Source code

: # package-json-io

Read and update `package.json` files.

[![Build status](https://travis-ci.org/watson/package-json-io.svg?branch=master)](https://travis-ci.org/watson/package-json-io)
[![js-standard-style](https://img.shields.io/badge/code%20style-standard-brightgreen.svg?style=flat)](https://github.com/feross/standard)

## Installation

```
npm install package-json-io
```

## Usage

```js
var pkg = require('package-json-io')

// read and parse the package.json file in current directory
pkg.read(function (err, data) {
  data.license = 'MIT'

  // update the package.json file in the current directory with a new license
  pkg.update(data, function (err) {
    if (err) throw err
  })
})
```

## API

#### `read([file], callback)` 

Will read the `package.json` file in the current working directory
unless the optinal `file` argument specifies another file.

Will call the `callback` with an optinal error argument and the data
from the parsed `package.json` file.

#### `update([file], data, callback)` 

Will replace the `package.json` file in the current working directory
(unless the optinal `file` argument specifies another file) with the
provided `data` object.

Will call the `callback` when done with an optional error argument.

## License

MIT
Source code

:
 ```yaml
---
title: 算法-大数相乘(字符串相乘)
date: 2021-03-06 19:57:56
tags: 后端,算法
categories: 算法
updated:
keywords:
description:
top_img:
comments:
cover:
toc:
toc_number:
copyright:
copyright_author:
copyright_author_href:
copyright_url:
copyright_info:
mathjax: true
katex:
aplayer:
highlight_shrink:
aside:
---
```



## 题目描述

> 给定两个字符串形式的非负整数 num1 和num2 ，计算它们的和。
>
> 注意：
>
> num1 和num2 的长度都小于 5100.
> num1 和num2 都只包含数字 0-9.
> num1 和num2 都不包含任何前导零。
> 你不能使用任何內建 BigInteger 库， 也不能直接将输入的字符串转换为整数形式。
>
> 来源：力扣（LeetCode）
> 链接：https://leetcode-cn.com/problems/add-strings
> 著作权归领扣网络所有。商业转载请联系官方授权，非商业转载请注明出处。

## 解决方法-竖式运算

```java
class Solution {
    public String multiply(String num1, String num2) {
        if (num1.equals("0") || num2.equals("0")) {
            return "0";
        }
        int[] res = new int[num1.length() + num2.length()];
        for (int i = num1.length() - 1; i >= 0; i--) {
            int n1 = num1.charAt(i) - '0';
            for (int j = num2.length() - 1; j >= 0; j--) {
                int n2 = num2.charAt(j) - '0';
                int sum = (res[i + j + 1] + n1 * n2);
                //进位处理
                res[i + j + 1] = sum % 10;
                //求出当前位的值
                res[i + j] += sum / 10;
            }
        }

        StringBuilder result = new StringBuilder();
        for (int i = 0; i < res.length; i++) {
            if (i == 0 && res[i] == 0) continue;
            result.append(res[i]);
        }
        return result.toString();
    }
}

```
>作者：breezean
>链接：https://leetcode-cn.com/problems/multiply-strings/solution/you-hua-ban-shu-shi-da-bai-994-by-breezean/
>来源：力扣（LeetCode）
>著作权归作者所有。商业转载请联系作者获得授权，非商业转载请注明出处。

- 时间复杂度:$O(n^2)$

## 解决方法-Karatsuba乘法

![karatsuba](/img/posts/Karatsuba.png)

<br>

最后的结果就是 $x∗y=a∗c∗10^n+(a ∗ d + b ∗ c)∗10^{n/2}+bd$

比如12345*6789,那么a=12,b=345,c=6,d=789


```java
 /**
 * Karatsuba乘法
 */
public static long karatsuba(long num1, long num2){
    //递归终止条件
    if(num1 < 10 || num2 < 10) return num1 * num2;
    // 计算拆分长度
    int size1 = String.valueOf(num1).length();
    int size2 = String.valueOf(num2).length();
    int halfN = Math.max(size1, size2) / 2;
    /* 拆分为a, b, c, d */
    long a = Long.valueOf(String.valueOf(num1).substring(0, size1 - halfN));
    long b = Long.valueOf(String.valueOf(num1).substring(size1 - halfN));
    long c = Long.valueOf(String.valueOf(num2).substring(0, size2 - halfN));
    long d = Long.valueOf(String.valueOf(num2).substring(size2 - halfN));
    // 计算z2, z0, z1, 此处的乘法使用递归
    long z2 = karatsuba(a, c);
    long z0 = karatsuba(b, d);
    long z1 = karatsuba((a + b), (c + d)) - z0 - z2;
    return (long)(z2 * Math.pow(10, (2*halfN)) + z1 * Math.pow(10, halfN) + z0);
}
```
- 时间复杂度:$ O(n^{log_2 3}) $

## [EXERCISE OBJECTIVE]
Within the material above, find every line containing the word "problems" and copy it.

## [RESULT]
> 链接：https://leetcode-cn.com/problems/add-strings
>链接：https://leetcode-cn.com/problems/multiply-strings/solution/you-hua-ban-shu-shi-da-bai-994-by-breezean/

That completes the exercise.